The optimal chemotherapy regimen has not been definitively established. The author's preference is for three courses of bleomycin, etoposide, and cisplatin (BEP (table 3)), but four courses of etoposide and cisplatin (EP) is an alternative. A choice between them should be based on institutional practice and the predicted ability of the patient to tolerate bleomycin.
Nonseminomatous germ cell tumor — The staging of patients with NSGCT is based on tumor markers following radical orchiectomy, as well as on clinical staging. For those patients whose treatment includes retroperitoneal lymph node dissection (RPLND), pathologic staging may result in further changes in treatment.
Stage IA and IB nonseminomatous germ cell tumors — For males with stage IA and IB NSGCTs, management depends on whether factors associated with an increased risk of relapse are present. These include:
●Lymphovascular invasion
●Predominance of an embryonal carcinoma component
●A T3 or T4 primary tumor
Using these risk factors, our approach to stage I NSGCTs is as follows:
●Low risk – For males who do not have any risk factors present, we suggest active surveillance. (See "Active surveillance following orchiectomy for stage I testicular germ cell tumors", section on 'General principles'.)
●High risk – For males with one or more risk factors, active surveillance, chemotherapy, and RPLND are all options. If technical expertise is available, RPLND is an appropriate treatment option. However, chemotherapy (one or two cycles of BEP) is a reasonable alternative (table 3). For males who prefer not to undergo further treatment, active surveillance is a reasonable alternative. However, these males should understand that their risk of relapse, and thus the need for subsequent treatment at a later date, approaches 40 percent. (See "Management of stage I nonseminomatous germ cell tumors".)
Stage IS — Patients with NSGCT limited to the testis on clinical staging but who have persistent elevation of tumor markers following orchiectomy are classified as stage IS. Persistently elevated markers generally indicate the presence of metastatic disease. These patients should be treated with chemotherapy similarly to those with good-risk stage III disease. (See "Initial risk-stratified treatment for advanced testicular germ cell tumors".)

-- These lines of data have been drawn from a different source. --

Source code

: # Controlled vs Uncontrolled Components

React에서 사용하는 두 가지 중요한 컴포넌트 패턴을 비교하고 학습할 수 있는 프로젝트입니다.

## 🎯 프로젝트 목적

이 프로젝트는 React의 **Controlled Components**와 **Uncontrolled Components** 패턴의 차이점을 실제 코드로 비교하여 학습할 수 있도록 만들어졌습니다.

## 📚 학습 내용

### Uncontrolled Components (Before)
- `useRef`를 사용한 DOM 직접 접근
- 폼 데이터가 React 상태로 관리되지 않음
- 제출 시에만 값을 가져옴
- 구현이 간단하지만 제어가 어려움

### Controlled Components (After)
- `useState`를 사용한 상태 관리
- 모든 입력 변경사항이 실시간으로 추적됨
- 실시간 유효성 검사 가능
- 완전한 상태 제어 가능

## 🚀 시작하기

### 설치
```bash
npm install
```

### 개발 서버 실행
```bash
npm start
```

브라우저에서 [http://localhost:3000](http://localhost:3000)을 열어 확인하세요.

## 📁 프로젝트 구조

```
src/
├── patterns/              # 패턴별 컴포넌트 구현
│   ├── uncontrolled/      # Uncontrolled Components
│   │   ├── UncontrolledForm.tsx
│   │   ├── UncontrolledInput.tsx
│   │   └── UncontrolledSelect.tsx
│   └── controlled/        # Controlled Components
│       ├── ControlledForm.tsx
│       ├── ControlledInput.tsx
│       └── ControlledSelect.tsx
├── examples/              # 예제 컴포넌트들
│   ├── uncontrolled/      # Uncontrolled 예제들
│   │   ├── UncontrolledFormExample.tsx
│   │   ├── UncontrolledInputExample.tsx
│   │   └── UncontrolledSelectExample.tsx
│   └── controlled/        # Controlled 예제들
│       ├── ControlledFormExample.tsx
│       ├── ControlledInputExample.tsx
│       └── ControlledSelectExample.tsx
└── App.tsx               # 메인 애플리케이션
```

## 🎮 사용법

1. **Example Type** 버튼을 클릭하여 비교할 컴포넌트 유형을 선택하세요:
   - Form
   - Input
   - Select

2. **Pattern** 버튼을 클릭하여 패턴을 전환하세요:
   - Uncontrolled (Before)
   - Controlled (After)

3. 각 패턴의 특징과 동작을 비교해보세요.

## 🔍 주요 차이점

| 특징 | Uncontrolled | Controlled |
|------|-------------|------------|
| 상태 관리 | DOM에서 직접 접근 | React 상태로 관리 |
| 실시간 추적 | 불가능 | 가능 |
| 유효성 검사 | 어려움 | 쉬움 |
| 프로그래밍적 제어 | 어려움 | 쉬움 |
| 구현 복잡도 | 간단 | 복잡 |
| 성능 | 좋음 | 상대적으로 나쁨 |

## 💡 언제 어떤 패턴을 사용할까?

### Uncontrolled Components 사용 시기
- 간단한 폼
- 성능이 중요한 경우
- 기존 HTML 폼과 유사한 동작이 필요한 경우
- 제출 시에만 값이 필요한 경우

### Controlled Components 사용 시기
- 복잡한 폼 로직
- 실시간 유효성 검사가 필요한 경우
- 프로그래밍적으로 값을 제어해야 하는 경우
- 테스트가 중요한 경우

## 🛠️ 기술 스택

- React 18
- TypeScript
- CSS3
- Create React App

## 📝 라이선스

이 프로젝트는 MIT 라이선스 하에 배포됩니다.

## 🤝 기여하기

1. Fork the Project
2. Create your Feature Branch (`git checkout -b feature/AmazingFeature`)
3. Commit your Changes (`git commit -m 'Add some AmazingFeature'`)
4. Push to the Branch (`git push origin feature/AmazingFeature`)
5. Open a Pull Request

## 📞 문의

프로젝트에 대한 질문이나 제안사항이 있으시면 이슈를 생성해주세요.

Stage II nonseminomatous germ cell tumors — For patients with stage II NSGCTs, treatment depends on whether disease is documented clinically or pathologically. (See "Management of stage II nonseminomatous germ cell tumors".)
●Clinical stage IIA NSGCT – For males with radiographically abnormal nodal involvement ≤2 cm and normal serum tumor markers, we suggest RPLND. Further treatment will be based on the pathologic stage. (See "Retroperitoneal lymph node dissection for early-stage testicular germ cell tumors", section on 'RPLND-II'.)
●Clinical stage IIB and IIC NSGCT – For males with radiographically detected nodal disease ≥2 cm and/or elevated serum tumor markers following orchiectomy, we suggest primary cisplatin-based combination chemotherapy. BEP for three cycles and EP for four cycles are acceptable regimens (table 3). (See "Management of stage I nonseminomatous germ cell tumors".)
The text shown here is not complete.